Take your set of postcards and punch four holes in a row close to the top edge of each one. The holes have to line up so you can see through them all when you make a stack of the cards. If you are strong enough and have a good enough punch the easiest way of doing this is to punch all sixteen in one go. Next you have to number each card in binary writing the bits under each hole.

Take a pair of scissors and turn any hole with a zero below it into a U shaped slot (see the diagrams for clarification).



First punch holes in all 16 cards (only four shown)


Number the cards in binary and make each zero hole into a slot.


When you put the pack of cards back together you have a working computer memory.

If you don’t believe me I will now tell you how to automatically access a location.
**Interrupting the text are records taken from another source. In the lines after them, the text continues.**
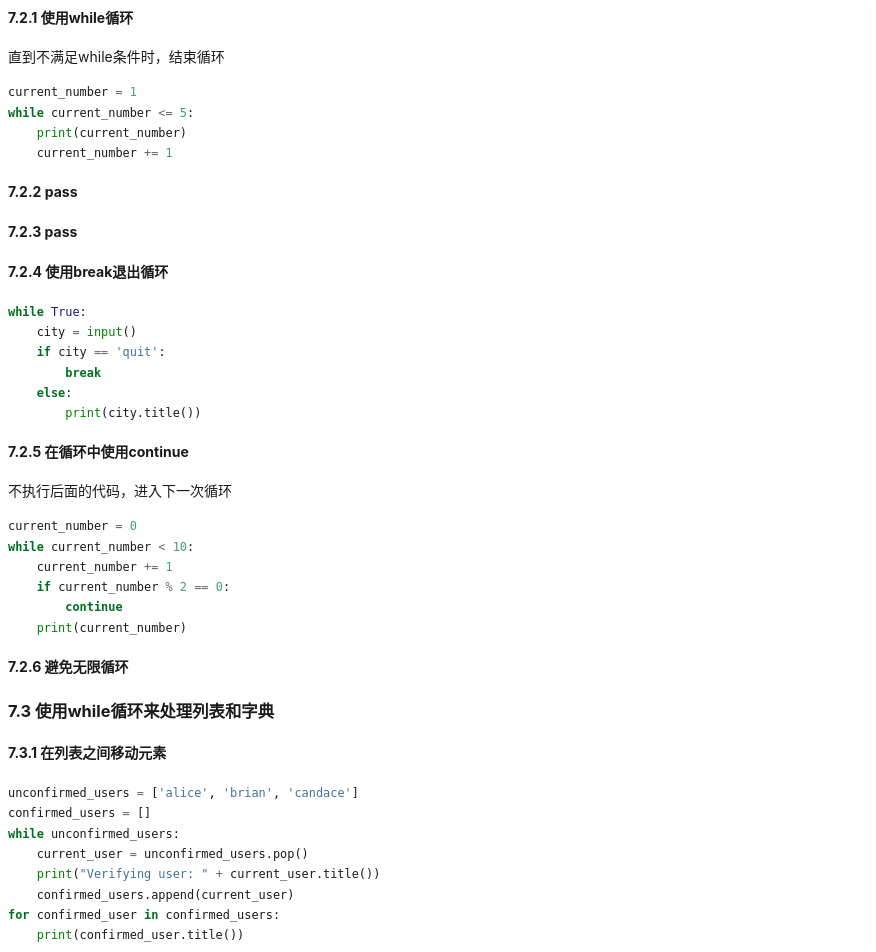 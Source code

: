 #### 7.2.1 使用while循环

直到不满足while条件时，结束循环

```python
current_number = 1
while current_number <= 5:
    print(current_number)
    current_number += 1
```

#### 7.2.2 pass

#### 7.2.3 pass

#### 7.2.4 使用break退出循环

```python
while True:
    city = input()
    if city == 'quit':
        break
    else:
        print(city.title())
```

#### 7.2.5 在循环中使用continue

不执行后面的代码，进入下一次循环

```python
current_number = 0
while current_number < 10:
    current_number += 1
    if current_number % 2 == 0:
        continue
    print(current_number)
```

#### 7.2.6 避免无限循环

### 7.3 使用while循环来处理列表和字典

#### 7.3.1 在列表之间移动元素

```python
unconfirmed_users = ['alice', 'brian', 'candace']
confirmed_users = []
while unconfirmed_users:
    current_user = unconfirmed_users.pop()
    print("Verifying user: " + current_user.title())
    confirmed_users.append(current_user)
for confirmed_user in confirmed_users:
    print(confirmed_user.title())
```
Shuffle the cards, because the selection process doesn’t depend on them being in any particular order.

Suppose you want the card corresponding to address 1010.

First take a pair of knitting needles and place them in the first and third holes counting from the right - i.e. the holes corresponding to the positions you want a zero in. 

Now lift up the needles together and the cards left behind have to have zeros i.e. slots in both of those positions. 

That is the cards that are left behind all have addresses like x0x0 where x is zero or one. 

With this subset of cards repeat the procedure but now place a single needle in the fourth position from the right and lift out a subset of cards. These now correspond to the address 10x0 and so finally you can put the needle through the second position from the left and lift out the only card with the address 1010.

This is a completely general procedure and any card that you are looking for can be found in the same way. First use multiple needles to pull out cards with the required zeros and then use a single needle to reduce the deck to the cards with the required ones. 

There is also a very simple procedure that can be used to put a shuffled deck of binary cards back into order - can you work out what it is?

Your next project is to automate this procedure using Lego or Meccano and build something that works as fast as a multicore processor!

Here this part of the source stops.